Periode Jaman Normal   



Nama resminya yang diberikan oleh para penulis buku sejarah adalah jaman “Penjajahan Belanda”. Periode sebelum tahun 1930an disebut jaman Normal oleh kakek-nenek yang pada saat penulisan buku ini, mereka sudah berumur di atas 90 tahun, kalau masih hidup. Pemberian resmi jaman Penjajahan bisa dimengerti karena para penulis buku sejarah yang direstui oleh pemerintah harus memberi nama yang berkonotasi negatif terhadap jaman Normal, untuk mendiskreditkan pemerintahan yang lalu (Hindia Belanda). Dan Belanda yang tidak ikut menyusun buku sejarah Indonesia, tidak bisa membela diri. Seperti halnya dengan kata Orde Lama (Orla, 1959 - 1966), penamaan ini bisa bernada negatif karena nama itu adalah nama pemberian pemerintahan berikutnya, yaitu Orde Baru (Orba, 1967 - 1997) dan pada saat penulisan sejarah itu politikus Orla sudah disingkirkan habis-habisan pada saat pergantian rejim. Berbeda halnya dengan jaman Reformasi, walaupun ada pergantian rejim, nama Orba masih dipakai karena masih banyak anasir-anasir Orba yang bercokol di dalam rejim Reformasi (1998 - ). Jadi..., sulit nama Orba ditukar menjadi Orde Lepas Landas Nyungsep, atau nama yang konotasi negatif lainnya. Catatan: nama Orde Lepas Landas Nyungsep cocok untuk pemerintahan rejim Suharto karena di dekade akhir pemerintahannya dicanangkan sebagai era lepas lamdas (apapun artinya) dan kemudian kenyataannya diakhiri dengan ekonomi yang nyungsep.

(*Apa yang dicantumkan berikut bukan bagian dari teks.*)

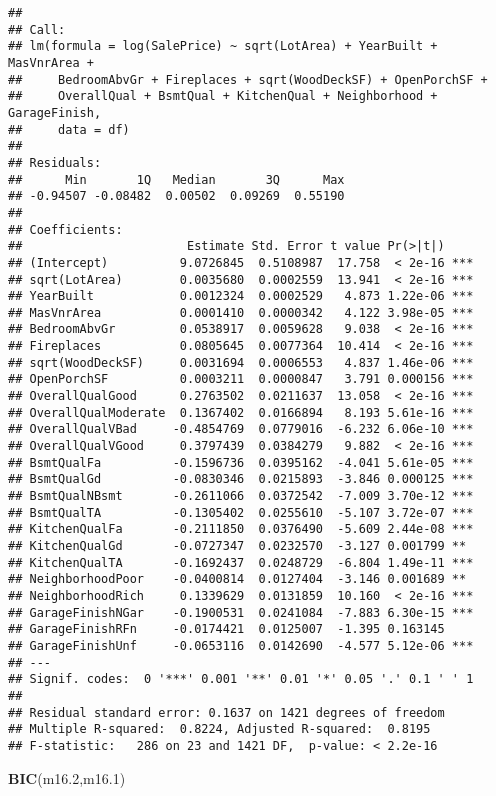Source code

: \documentclass[
]{article}
\newenvironment{Shaded}{\begin{snugshade}}{\end{snugshade}}
\newcommand{\FloatTok}[1]{\textcolor[rgb]{0.00,0.00,0.81}{#1}}
\newcommand{\FunctionTok}[1]{\textcolor[rgb]{0.13,0.29,0.53}{\textbf{#1}}}
\newcommand{\NormalTok}[1]{#1}
\begin{document}
\begin{verbatim}
## 
## Call:
## lm(formula = log(SalePrice) ~ sqrt(LotArea) + YearBuilt + MasVnrArea + 
##     BedroomAbvGr + Fireplaces + sqrt(WoodDeckSF) + OpenPorchSF + 
##     OverallQual + BsmtQual + KitchenQual + Neighborhood + GarageFinish, 
##     data = df)
## 
## Residuals:
##      Min       1Q   Median       3Q      Max 
## -0.94507 -0.08482  0.00502  0.09269  0.55190 
## 
## Coefficients:
##                       Estimate Std. Error t value Pr(>|t|)    
## (Intercept)          9.0726845  0.5108987  17.758  < 2e-16 ***
## sqrt(LotArea)        0.0035680  0.0002559  13.941  < 2e-16 ***
## YearBuilt            0.0012324  0.0002529   4.873 1.22e-06 ***
## MasVnrArea           0.0001410  0.0000342   4.122 3.98e-05 ***
## BedroomAbvGr         0.0538917  0.0059628   9.038  < 2e-16 ***
## Fireplaces           0.0805645  0.0077364  10.414  < 2e-16 ***
## sqrt(WoodDeckSF)     0.0031694  0.0006553   4.837 1.46e-06 ***
## OpenPorchSF          0.0003211  0.0000847   3.791 0.000156 ***
## OverallQualGood      0.2763502  0.0211637  13.058  < 2e-16 ***
## OverallQualModerate  0.1367402  0.0166894   8.193 5.61e-16 ***
## OverallQualVBad     -0.4854769  0.0779016  -6.232 6.06e-10 ***
## OverallQualVGood     0.3797439  0.0384279   9.882  < 2e-16 ***
## BsmtQualFa          -0.1596736  0.0395162  -4.041 5.61e-05 ***
## BsmtQualGd          -0.0830346  0.0215893  -3.846 0.000125 ***
## BsmtQualNBsmt       -0.2611066  0.0372542  -7.009 3.70e-12 ***
## BsmtQualTA          -0.1305402  0.0255610  -5.107 3.72e-07 ***
## KitchenQualFa       -0.2111850  0.0376490  -5.609 2.44e-08 ***
## KitchenQualGd       -0.0727347  0.0232570  -3.127 0.001799 ** 
## KitchenQualTA       -0.1692437  0.0248729  -6.804 1.49e-11 ***
## NeighborhoodPoor    -0.0400814  0.0127404  -3.146 0.001689 ** 
## NeighborhoodRich     0.1339629  0.0131859  10.160  < 2e-16 ***
## GarageFinishNGar    -0.1900531  0.0241084  -7.883 6.30e-15 ***
## GarageFinishRFn     -0.0174421  0.0125007  -1.395 0.163145    
## GarageFinishUnf     -0.0653116  0.0142690  -4.577 5.12e-06 ***
## ---
## Signif. codes:  0 '***' 0.001 '**' 0.01 '*' 0.05 '.' 0.1 ' ' 1
## 
## Residual standard error: 0.1637 on 1421 degrees of freedom
## Multiple R-squared:  0.8224, Adjusted R-squared:  0.8195 
## F-statistic:   286 on 23 and 1421 DF,  p-value: < 2.2e-16
\end{verbatim}

\begin{Shaded}
\begin{Highlighting}[]
\FunctionTok{BIC}\NormalTok{(m16}\FloatTok{.2}\NormalTok{,m16}\FloatTok{.1}\NormalTok{)}
\end{Highlighting}
\end{Shaded}
\end{document}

Jaman penjajahan Belanda walaupun nama resminya berkonotasi negatif, kakek nenek kita menyebutnya dengan nama yang megah yaitu jaman Normal. Seakan-akan jaman Revolusi (1945 – 1950), jaman Sukarno atau jaman Orba, tidak bisa dikategorikan sebagai jaman yang normal. Kenyataannya memang demikian. Ciri jaman Normal menurut mereka ialah harga barang tidak beranjak kemana-mana alias tetap. Di dalam keluarga, hanya suami saja yang kerja dan bisa menghidupi anak sampai 12 dan istri (kadang lebih dari satu). Ibu tetap di rumah merawat anak (yang banyak itu). Cukup sandang dan pangan. Gaji 1 bulan bisa dipakai foya-foya 40 hari (artinya tanpa harus menghemat, mereka masih bisa menabung). Dibandingkan dengan kondisi sekarang (apakah anda di jaman reformasi atau di jaman Orde Baru), suami dan istri bekerja untuk membiayai rumah dengan anak 2 orang dan itupun masih mengeluhkan gaji yang pas-pasan.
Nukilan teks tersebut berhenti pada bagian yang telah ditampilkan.